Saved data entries
.....

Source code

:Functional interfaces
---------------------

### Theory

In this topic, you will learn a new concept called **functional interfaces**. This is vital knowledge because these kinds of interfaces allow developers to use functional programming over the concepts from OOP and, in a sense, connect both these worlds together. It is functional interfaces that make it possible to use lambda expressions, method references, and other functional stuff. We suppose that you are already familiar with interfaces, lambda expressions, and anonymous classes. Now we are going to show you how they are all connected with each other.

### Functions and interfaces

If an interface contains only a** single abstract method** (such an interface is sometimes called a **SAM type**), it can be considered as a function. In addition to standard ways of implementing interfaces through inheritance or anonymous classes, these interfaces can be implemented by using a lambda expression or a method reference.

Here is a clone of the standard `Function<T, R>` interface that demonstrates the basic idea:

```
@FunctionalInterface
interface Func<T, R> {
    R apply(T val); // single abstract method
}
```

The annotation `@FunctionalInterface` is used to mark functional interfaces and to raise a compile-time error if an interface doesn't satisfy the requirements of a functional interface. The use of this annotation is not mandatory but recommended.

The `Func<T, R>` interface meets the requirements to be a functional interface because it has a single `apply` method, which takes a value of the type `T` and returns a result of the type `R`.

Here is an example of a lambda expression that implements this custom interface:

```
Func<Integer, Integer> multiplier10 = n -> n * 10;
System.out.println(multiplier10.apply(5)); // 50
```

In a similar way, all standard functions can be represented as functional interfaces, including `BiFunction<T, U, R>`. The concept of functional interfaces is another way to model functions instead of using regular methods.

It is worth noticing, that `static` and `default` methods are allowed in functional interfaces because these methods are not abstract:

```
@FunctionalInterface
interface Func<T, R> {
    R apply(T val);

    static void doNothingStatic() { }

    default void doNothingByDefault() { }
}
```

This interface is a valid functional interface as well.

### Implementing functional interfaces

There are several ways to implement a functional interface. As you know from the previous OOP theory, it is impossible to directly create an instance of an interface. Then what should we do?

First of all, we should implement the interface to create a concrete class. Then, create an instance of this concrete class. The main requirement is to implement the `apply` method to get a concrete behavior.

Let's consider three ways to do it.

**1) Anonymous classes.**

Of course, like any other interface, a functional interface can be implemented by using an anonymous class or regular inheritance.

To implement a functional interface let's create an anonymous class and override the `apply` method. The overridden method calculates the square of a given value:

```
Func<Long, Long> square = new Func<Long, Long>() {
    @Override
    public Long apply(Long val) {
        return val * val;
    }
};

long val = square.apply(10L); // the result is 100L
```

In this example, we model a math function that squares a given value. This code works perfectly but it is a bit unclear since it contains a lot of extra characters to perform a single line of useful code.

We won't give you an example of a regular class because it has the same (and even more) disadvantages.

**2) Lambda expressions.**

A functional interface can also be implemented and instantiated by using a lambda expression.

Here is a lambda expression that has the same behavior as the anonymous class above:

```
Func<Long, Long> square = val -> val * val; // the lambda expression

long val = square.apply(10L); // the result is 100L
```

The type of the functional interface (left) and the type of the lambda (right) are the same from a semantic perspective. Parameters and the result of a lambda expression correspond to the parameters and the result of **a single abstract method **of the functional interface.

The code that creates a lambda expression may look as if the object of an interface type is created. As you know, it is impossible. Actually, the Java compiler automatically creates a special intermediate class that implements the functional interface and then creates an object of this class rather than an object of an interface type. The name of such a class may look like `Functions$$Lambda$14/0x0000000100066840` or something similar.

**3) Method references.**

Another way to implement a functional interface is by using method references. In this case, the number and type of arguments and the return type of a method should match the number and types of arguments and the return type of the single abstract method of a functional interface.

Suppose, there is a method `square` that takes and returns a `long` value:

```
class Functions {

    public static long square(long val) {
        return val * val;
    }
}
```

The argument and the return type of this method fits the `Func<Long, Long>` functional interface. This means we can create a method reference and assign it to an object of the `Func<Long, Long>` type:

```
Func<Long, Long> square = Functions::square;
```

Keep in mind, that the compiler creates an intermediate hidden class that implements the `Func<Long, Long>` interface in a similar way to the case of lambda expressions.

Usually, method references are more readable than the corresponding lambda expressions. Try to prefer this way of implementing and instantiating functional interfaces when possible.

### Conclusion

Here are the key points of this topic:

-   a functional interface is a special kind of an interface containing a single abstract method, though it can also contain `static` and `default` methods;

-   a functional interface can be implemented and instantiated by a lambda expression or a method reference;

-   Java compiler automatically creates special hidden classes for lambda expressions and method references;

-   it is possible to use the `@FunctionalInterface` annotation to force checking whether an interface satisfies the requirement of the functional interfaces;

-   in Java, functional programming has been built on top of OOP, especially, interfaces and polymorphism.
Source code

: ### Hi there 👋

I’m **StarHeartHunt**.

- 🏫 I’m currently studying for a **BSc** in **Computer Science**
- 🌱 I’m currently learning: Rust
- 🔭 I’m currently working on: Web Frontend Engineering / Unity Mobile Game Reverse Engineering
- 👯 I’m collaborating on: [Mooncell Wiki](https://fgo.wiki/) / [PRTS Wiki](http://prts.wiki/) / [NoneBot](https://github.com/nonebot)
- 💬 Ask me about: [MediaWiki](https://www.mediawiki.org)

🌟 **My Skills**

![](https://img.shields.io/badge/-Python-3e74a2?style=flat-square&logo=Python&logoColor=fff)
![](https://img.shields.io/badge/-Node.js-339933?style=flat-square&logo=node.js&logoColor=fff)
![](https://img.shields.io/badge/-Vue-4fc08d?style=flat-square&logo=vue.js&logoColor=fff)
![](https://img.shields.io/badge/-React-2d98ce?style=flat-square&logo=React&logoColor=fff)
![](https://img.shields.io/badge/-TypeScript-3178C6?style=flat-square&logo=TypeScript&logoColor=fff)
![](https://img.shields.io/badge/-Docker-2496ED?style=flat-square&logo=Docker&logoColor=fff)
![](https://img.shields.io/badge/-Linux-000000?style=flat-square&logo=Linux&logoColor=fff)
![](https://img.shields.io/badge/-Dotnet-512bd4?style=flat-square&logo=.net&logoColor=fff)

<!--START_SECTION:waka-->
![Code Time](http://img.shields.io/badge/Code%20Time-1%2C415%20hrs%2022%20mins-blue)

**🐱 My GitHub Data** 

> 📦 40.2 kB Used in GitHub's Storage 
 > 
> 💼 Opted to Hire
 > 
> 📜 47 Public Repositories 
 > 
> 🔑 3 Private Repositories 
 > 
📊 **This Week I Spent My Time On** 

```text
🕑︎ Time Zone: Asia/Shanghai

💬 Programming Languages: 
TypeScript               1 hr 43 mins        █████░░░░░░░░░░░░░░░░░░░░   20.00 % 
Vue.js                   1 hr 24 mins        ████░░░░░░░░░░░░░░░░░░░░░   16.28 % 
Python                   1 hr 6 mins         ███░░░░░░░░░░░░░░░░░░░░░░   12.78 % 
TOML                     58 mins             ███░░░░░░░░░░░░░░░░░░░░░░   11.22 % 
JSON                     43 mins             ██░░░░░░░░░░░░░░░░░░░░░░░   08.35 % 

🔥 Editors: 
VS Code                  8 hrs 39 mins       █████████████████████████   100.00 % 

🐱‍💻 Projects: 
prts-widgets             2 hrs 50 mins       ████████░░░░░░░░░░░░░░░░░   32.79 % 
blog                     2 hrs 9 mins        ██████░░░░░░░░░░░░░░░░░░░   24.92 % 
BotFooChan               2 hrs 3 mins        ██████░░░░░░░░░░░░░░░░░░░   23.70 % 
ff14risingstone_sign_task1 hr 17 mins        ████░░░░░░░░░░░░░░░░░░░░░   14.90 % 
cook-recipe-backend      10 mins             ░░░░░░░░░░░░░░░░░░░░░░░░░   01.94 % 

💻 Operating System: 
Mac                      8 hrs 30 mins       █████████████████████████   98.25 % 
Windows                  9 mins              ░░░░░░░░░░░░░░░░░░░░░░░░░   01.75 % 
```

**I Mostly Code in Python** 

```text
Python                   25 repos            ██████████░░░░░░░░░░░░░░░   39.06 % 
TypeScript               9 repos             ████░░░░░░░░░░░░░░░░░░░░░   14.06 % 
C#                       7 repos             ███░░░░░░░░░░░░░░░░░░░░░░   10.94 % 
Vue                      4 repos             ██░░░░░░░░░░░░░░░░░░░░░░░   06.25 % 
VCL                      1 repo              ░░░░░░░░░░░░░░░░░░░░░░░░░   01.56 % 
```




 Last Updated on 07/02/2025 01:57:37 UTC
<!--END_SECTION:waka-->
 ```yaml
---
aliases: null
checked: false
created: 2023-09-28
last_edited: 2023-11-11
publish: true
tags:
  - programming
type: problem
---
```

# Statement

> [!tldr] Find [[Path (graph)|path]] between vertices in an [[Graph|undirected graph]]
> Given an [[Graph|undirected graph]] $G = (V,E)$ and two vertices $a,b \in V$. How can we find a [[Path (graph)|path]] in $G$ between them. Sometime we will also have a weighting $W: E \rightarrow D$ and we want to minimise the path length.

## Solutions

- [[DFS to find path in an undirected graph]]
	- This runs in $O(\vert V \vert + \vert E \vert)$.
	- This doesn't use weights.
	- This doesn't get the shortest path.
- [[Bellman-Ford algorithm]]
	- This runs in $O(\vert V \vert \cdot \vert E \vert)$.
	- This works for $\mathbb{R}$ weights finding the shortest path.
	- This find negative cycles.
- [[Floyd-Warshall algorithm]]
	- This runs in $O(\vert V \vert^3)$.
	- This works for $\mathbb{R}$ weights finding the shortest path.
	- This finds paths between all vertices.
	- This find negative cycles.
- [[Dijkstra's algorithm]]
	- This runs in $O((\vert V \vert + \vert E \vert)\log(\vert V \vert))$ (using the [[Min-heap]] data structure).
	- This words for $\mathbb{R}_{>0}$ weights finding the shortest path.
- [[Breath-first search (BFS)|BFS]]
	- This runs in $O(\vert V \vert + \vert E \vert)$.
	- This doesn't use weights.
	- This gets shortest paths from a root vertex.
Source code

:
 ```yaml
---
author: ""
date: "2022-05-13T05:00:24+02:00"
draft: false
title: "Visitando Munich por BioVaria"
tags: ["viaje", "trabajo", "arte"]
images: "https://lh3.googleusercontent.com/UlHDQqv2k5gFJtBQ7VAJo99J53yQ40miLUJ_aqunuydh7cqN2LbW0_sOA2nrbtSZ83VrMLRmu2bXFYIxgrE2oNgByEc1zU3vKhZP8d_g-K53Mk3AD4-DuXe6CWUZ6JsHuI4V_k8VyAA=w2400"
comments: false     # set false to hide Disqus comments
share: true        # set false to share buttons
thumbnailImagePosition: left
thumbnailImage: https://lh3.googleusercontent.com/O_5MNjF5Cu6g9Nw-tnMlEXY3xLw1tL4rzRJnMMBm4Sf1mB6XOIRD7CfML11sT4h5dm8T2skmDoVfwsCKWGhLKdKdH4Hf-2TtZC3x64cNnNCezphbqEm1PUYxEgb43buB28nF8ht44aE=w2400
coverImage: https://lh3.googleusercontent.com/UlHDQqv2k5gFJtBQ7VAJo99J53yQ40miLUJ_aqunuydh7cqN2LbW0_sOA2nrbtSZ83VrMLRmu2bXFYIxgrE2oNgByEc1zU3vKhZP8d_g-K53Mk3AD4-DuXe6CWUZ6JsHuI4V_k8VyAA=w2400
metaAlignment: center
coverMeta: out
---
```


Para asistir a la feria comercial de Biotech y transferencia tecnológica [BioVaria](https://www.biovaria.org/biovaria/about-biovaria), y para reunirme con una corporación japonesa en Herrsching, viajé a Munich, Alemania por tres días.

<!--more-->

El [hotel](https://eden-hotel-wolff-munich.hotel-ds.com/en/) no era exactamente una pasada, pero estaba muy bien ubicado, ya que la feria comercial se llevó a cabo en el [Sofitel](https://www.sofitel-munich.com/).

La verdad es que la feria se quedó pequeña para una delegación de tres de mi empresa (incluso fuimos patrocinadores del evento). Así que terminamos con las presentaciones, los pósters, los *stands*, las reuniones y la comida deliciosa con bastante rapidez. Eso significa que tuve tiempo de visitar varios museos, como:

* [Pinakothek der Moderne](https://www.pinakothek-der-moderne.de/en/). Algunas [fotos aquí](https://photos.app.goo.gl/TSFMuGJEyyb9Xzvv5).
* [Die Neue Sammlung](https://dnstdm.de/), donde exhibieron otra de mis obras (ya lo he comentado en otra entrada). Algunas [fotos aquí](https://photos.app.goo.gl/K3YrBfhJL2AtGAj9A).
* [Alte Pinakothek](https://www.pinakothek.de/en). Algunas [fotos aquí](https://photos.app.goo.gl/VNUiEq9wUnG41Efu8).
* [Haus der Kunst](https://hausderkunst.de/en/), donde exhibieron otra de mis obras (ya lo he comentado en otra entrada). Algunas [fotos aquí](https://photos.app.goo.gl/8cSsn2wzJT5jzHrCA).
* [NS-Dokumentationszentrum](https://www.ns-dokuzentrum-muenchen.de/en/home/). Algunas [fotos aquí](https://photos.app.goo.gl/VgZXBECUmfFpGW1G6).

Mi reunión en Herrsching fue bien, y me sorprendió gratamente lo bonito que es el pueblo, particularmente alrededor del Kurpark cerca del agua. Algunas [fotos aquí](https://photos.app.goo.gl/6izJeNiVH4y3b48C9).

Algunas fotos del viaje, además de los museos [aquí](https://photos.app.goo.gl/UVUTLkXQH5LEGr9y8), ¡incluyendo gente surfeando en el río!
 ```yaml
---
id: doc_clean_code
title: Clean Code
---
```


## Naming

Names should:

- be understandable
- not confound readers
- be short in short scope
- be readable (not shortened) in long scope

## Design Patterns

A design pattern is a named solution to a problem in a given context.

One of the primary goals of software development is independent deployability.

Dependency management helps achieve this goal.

.....

• EXERCISE BRIEF:
Look through the data above and return exactly the lines from the one that contains "[Alte Pinakothek](https://www.pinakothek.de/en). Algunas" to the one that contains "Mi reunión en", inclusive, with nothing else.

• TASK OUTPUT:
* [Alte Pinakothek](https://www.pinakothek.de/en). Algunas [fotos aquí](https://photos.app.goo.gl/VNUiEq9wUnG41Efu8).
* [Haus der Kunst](https://hausderkunst.de/en/), donde exhibieron otra de mis obras (ya lo he comentado en otra entrada). Algunas [fotos aquí](https://photos.app.goo.gl/8cSsn2wzJT5jzHrCA).
* [NS-Dokumentationszentrum](https://www.ns-dokuzentrum-muenchen.de/en/home/). Algunas [fotos aquí](https://photos.app.goo.gl/VgZXBECUmfFpGW1G6).

Mi reunión en Herrsching fue bien, y me sorprendió gratamente lo bonito que es el pueblo, particularmente alrededor del Kurpark cerca del agua. Algunas [fotos aquí](https://photos.app.goo.gl/6izJeNiVH4y3b48C9).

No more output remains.